■ MATERIAL SUPPLIED:
*** Begin section ***

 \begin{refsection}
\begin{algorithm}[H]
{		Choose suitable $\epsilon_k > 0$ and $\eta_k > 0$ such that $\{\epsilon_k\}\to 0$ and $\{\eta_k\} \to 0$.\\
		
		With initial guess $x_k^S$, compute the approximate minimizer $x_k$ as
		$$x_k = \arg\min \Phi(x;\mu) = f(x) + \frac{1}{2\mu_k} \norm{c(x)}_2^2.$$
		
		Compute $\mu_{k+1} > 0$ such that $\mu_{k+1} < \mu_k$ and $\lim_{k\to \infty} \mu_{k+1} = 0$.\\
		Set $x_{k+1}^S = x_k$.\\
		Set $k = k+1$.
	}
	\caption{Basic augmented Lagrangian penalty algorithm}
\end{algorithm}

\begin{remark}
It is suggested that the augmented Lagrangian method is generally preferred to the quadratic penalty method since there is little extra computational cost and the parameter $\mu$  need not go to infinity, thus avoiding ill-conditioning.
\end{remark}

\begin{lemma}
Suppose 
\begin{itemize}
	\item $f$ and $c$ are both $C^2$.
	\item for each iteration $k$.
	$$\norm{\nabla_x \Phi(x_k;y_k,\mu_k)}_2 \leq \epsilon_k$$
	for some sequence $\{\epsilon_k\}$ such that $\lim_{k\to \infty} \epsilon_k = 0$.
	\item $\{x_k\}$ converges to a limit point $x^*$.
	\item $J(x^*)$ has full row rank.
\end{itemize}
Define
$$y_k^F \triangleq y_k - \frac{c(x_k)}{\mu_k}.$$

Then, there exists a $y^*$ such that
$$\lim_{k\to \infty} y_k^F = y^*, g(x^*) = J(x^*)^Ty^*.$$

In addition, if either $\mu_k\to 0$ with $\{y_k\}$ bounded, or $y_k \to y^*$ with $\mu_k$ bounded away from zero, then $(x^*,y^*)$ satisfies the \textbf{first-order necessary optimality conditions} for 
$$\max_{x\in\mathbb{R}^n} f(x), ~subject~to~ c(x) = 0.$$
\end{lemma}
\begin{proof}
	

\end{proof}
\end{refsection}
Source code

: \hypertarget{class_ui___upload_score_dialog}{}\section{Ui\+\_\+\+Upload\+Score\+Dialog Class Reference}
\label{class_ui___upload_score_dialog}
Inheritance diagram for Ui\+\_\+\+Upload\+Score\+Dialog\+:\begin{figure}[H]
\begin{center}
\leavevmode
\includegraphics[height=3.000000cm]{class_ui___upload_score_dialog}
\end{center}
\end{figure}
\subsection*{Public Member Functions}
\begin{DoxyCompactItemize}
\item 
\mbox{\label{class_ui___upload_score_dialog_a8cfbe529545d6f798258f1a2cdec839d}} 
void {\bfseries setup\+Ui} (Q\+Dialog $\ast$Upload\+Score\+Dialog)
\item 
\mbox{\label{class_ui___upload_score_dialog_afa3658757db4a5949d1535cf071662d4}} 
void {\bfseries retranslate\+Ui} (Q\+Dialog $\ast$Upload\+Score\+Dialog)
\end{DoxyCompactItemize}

*** End section ***

■ WORK REQUEST:
Output the data in full, precisely as it appears above.

■ SOLUTION BELOW:
 \begin{refsection}
\begin{algorithm}[H]
{		Choose suitable $\epsilon_k > 0$ and $\eta_k > 0$ such that $\{\epsilon_k\}\to 0$ and $\{\eta_k\} \to 0$.\\
		
		With initial guess $x_k^S$, compute the approximate minimizer $x_k$ as
		$$x_k = \arg\min \Phi(x;\mu) = f(x) + \frac{1}{2\mu_k} \norm{c(x)}_2^2.$$
		
		Compute $\mu_{k+1} > 0$ such that $\mu_{k+1} < \mu_k$ and $\lim_{k\to \infty} \mu_{k+1} = 0$.\\
		Set $x_{k+1}^S = x_k$.\\
		Set $k = k+1$.
	}
	\caption{Basic augmented Lagrangian penalty algorithm}
\end{algorithm}

\begin{remark}
It is suggested that the augmented Lagrangian method is generally preferred to the quadratic penalty method since there is little extra computational cost and the parameter $\mu$  need not go to infinity, thus avoiding ill-conditioning.
\end{remark}

\begin{lemma}
Suppose 
\begin{itemize}
	\item $f$ and $c$ are both $C^2$.
	\item for each iteration $k$.
	$$\norm{\nabla_x \Phi(x_k;y_k,\mu_k)}_2 \leq \epsilon_k$$
	for some sequence $\{\epsilon_k\}$ such that $\lim_{k\to \infty} \epsilon_k = 0$.
	\item $\{x_k\}$ converges to a limit point $x^*$.
	\item $J(x^*)$ has full row rank.
\end{itemize}
Define
$$y_k^F \triangleq y_k - \frac{c(x_k)}{\mu_k}.$$

Then, there exists a $y^*$ such that
$$\lim_{k\to \infty} y_k^F = y^*, g(x^*) = J(x^*)^Ty^*.$$

In addition, if either $\mu_k\to 0$ with $\{y_k\}$ bounded, or $y_k \to y^*$ with $\mu_k$ bounded away from zero, then $(x^*,y^*)$ satisfies the \textbf{first-order necessary optimality conditions} for 
$$\max_{x\in\mathbb{R}^n} f(x), ~subject~to~ c(x) = 0.$$
\end{lemma}
\begin{proof}
	

\end{proof}
\end{refsection}
Source code

: \hypertarget{class_ui___upload_score_dialog}{}\section{Ui\+\_\+\+Upload\+Score\+Dialog Class Reference}
\label{class_ui___upload_score_dialog}
Inheritance diagram for Ui\+\_\+\+Upload\+Score\+Dialog\+:\begin{figure}[H]
\begin{center}
\leavevmode
\includegraphics[height=3.000000cm]{class_ui___upload_score_dialog}
\end{center}
\end{figure}
\subsection*{Public Member Functions}
\begin{DoxyCompactItemize}
\item 
\mbox{\label{class_ui___upload_score_dialog_a8cfbe529545d6f798258f1a2cdec839d}} 
void {\bfseries setup\+Ui} (Q\+Dialog $\ast$Upload\+Score\+Dialog)
\item 
\mbox{\label{class_ui___upload_score_dialog_afa3658757db4a5949d1535cf071662d4}} 
void {\bfseries retranslate\+Ui} (Q\+Dialog $\ast$Upload\+Score\+Dialog)
\end{DoxyCompactItemize}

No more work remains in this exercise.